J Reconstr Microsurg 2019; 35(03): 198-208
DOI: 10.1055/s-0038-1670683
Original Article
Thieme Medical Publishers 333 Seventh Avenue, New York, NY 10001, USA.

Management of Microsurgical Patients using Intraoperative Unfractionated Heparin and Thromboelastography

Dmitry Zavlin
1   Institute for Reconstructive Surgery, Houston Methodist Hospital, Weill Cornell Medicine, Houston, Texas, United States
,
Vishwanath Chegireddy
1   Institute for Reconstructive Surgery, Houston Methodist Hospital, Weill Cornell Medicine, Houston, Texas, United States
,
Kevin T. Jubbal
2   Department of Plastic Surgery, Loma Linda University Medical Center, Loma Linda, California, United States
,
Nikhil A. Agrawal
1   Institute for Reconstructive Surgery, Houston Methodist Hospital, Weill Cornell Medicine, Houston, Texas, United States
,
Aldona J. Spiegel
1   Institute for Reconstructive Surgery, Houston Methodist Hospital, Weill Cornell Medicine, Houston, Texas, United States
› Author Affiliations
Funding No funding was received for the work presented in this manuscript.
Further Information

Publication History

29 December 2017

02 August 2018

Publication Date:
19 September 2018 (online)

Abstract

Background Maintaining optimal coagulation is vital for successful microvascular tissue transfer. The viscoelastic thromboelastography (TEG) is a modern and dynamic method to assess a patient's coagulation status. The aim of this study was to evaluate its diagnostic capabilities of identifying microvascular complications.

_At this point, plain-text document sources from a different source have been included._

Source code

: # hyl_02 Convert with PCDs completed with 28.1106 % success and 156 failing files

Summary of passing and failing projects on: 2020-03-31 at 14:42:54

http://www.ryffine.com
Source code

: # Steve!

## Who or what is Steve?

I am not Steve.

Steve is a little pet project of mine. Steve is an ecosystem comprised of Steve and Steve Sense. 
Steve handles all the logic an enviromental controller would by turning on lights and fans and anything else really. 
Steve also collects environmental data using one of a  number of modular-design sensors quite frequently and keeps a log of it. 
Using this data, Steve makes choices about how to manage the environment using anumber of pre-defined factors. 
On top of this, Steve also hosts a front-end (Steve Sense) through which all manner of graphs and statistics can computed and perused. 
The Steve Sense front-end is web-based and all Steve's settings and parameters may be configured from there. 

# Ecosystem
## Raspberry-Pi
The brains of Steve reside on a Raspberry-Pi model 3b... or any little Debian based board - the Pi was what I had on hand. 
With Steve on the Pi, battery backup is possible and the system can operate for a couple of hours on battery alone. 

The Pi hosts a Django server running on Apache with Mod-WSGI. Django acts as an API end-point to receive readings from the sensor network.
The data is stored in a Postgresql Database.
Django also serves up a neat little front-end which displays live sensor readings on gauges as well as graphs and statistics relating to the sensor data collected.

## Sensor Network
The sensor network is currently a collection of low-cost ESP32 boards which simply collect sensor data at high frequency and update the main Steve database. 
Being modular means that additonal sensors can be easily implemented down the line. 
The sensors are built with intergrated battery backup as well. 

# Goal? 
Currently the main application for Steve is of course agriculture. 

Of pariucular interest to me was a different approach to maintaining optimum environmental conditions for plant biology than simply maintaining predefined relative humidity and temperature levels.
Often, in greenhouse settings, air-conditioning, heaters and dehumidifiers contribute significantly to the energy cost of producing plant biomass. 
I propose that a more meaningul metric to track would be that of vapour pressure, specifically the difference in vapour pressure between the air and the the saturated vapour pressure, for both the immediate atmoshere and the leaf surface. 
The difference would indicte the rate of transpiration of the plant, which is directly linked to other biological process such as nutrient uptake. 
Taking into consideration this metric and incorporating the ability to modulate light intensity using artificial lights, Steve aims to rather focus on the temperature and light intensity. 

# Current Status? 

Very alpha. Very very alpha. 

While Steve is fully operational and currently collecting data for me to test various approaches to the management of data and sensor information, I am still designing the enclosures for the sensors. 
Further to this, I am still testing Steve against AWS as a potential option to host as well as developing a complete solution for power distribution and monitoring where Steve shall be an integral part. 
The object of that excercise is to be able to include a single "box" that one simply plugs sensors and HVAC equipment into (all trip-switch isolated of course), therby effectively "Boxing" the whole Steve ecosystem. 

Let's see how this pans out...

Methods A retrospective chart review was conducted for the most recent 100 cases of abdominal free flap breast reconstruction of a single surgeon. Patient demographics, medical history, clinical, and operative details were documented. Thrombocyte counts, prothrombin time (PT), activated partial thromboplastin time (aPTT), and various TEG parameters were gathered for preoperative, intraoperative, and two postoperative time points.

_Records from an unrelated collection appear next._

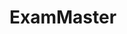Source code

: # ExamMaster
<img scr="![1](https://github.com/RaveenaDevi/ExamMaster/assets/121245243/b925702a-a27f-4146-b3e2-db867c549537)">
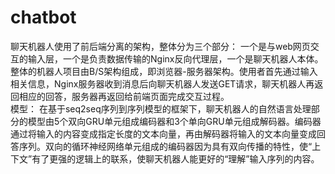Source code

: # chatbot
聊天机器人使用了前后端分离的架构，整体分为三个部分：
一个是与web网页交互的输入层，一个是负责数据传输的Nginx反向代理层，一个是聊天机器人本体。整体的机器人项目由B/S架构组成，即浏览器-服务器架构。使用者首先通过输入相关信息，Nginx服务器收到消息后向聊天机器人发送GET请求，聊天机器人再返回相应的回答，服务器再返回给前端页面完成交互过程。  
模型：
在基于seq2seq序列到序列模型的框架下，聊天机器人的自然语言处理部分的模型由5个双向GRU单元组成编码器和3个单向GRU单元组成解码器。编码器通过将输入的内容变成指定长度的文本向量，再由解码器将输入的文本向量变成回答序列。双向的循环神经网络单元组成的编码器因为具有双向传播的特性，使“上下文”有了更强的逻辑上的联系，使聊天机器人能更好的“理解”输入序列的内容。
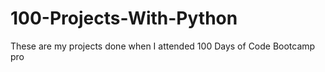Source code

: # 100-Projects-With-Python
These are my projects done when I attended 100 Days of Code Bootcamp pro 
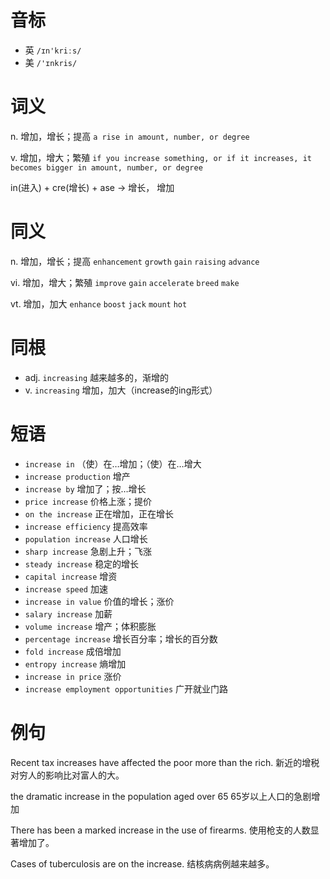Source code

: # 音标

- 英 `/ɪn'kriːs/`
- 美 `/'ɪnkris/`

# 词义

n. 增加，增长；提高
`a rise in amount, number, or degree`

v. 增加，增大；繁殖
`if you increase something, or if it increases, it becomes bigger in amount, number, or degree`



in(进入) + cre(增长) + ase  → 增长， 增加

# 同义

n. 增加，增长；提高
`enhancement` `growth` `gain` `raising` `advance`

vi. 增加，增大；繁殖
`improve` `gain` `accelerate` `breed` `make`

vt. 增加，加大
`enhance` `boost` `jack` `mount` `hot`

# 同根

- adj. `increasing` 越来越多的，渐增的
- v. `increasing` 增加，加大（increase的ing形式）

# 短语

- `increase in` （使）在…增加；（使）在…增大
- `increase production` 增产
- `increase by` 增加了；按…增长
- `price increase` 价格上涨；提价
- `on the increase` 正在增加，正在增长
- `increase efficiency` 提高效率
- `population increase` 人口增长
- `sharp increase` 急剧上升；飞涨
- `steady increase` 稳定的增长
- `capital increase` 增资
- `increase speed` 加速
- `increase in value` 价值的增长；涨价
- `salary increase` 加薪
- `volume increase` 增产；体积膨胀
- `percentage increase` 增长百分率；增长的百分数
- `fold increase` 成倍增加
- `entropy increase` 熵增加
- `increase in price` 涨价
- `increase employment opportunities` 广开就业门路

# 例句

Recent tax increases have affected the poor more than the rich.
新近的增税对穷人的影响比对富人的大。

the dramatic increase in the population aged over 65
65岁以上人口的急剧增加

There has been a marked increase in the use of firearms.
使用枪支的人数显著增加了。

Cases of tuberculosis are on the increase.
结核病病例越来越多。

Results A total of hundred patients were identified, who underwent 172 abdominal-based free flaps for breast reconstruction. TEG was more dynamic compared with PT or aPTT and demonstrated borderline hypocoagulate values intraoperatively upon unfractionated heparin administration and hypercoagulate values postoperatively. In contrast, PT and aPTT demonstrated a continuously hypocoagulable state. Complications included five thrombotic events and three hematomas. The thrombotic cases had much steeper increases of TEG-G between surgery and postoperative day 2 (p = 0.049), while PT and aPTT failed to identify these patients. Of those, two resulted in flap loss (1.2%) that both occurred in patients with abdominal scars from previous surgery.

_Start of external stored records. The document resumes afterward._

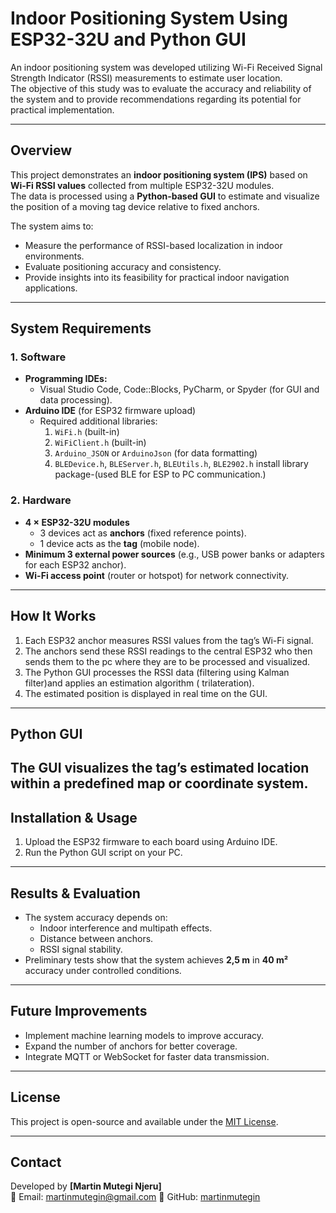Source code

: # Indoor Positioning System Using ESP32-32U and Python GUI

An indoor positioning system was developed utilizing Wi-Fi Received Signal Strength Indicator (RSSI) measurements to estimate user location.  
The objective of this study was to evaluate the accuracy and reliability of the system and to provide recommendations regarding its potential for practical implementation.

---

##  Overview
This project demonstrates an **indoor positioning system (IPS)** based on **Wi-Fi RSSI values** collected from multiple ESP32-32U modules.  
The data is processed using a **Python-based GUI** to estimate and visualize the position of a moving tag device relative to fixed anchors.

The system aims to:
- Measure the performance of RSSI-based localization in indoor environments.
- Evaluate positioning accuracy and consistency.
- Provide insights into its feasibility for practical indoor navigation applications.

---

##  System Requirements

### 1. Software
- **Programming IDEs:**
  - Visual Studio Code, Code::Blocks, PyCharm, or Spyder (for GUI and data processing).
- **Arduino IDE** (for ESP32 firmware upload)
  - Required additional libraries:
    1. `WiFi.h` (built-in)
    2. `WiFiClient.h` (built-in)
    3. `Arduino_JSON` or `ArduinoJson` (for data formatting)
    4. `BLEDevice.h`, `BLEServer.h`, `BLEUtils.h`, `BLE2902.h` install library package-(used BLE for ESP to PC communication.)
       
### 2. Hardware
- **4 × ESP32-32U modules**
  - 3 devices act as **anchors** (fixed reference points).
  - 1 device acts as the **tag** (mobile node).
- **Minimum 3 external power sources** (e.g., USB power banks or adapters for each ESP32 anchor).
- **Wi-Fi access point** (router or hotspot) for network connectivity.

---

## How It Works
1. Each ESP32 anchor measures RSSI values from the tag’s Wi-Fi signal.
2. The anchors send these RSSI readings to the central ESP32 who then sends them to the pc where they are to be processed and visualized.
3. The Python GUI processes the RSSI data (filtering using Kalman filter)and applies an estimation algorithm ( trilateration).
4. The estimated position is displayed in real time on the GUI.
---

## Python GUI
The GUI visualizes the tag’s estimated location within a predefined map or coordinate system.  
---

## Installation & Usage
1. Upload the ESP32 firmware to each board using Arduino IDE.
2. Run the Python GUI script on your PC.
---

## Results & Evaluation
- The system accuracy depends on:
  - Indoor interference and multipath effects.
  - Distance between anchors.
  - RSSI signal stability.
- Preliminary tests show that the system achieves **2,5 m** in **40 m²** accuracy under controlled conditions.

---

## Future Improvements
- Implement machine learning models to improve accuracy.
- Expand the number of anchors for better coverage.
- Integrate MQTT or WebSocket for faster data transmission.

---

## License
This project is open-source and available under the [MIT License](https://github.com/martinmutegin/indoor-positioning-system-using-ESP32-32U-and-Python-GUI-/blob/main/LICENSE.md).

---

## Contact
Developed by **[Martin Mutegi Njeru]**  
📧 Email: martinmutegin@gmail.com 
🔗 GitHub: [martinmutegin](https://github.com/martinmutegin)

Conclusion The TEG is a useful adjunct for monitoring coagulation status in microsurgical breast reconstruction. When thrombosis at the anastomosis occurs, TEG correlates with a more rapid rebound from an intraoperative hypocoagulable state to a postoperative hypercoagulable state, when using the TEG. The TEG is a valuable tool for a more dynamic assessment of the patients' changing coagulation status.

Ethical Considerations

The work described in this manuscript was approved by our institutional review board (Protocol number Pro00000607 at the Houston Methodist Research Institute). The authors adhered to the Declaration of Helsinki at all times.


Presentation

Parts of this manuscript have been presented at the annual ASPS meeting in Orlando, Florida (October 6–10, 2017) and the annual ASRM meeting in Phoenix, Arizona (January 13–16, 2018).


This study is a retrospective case series with level of evidence IV.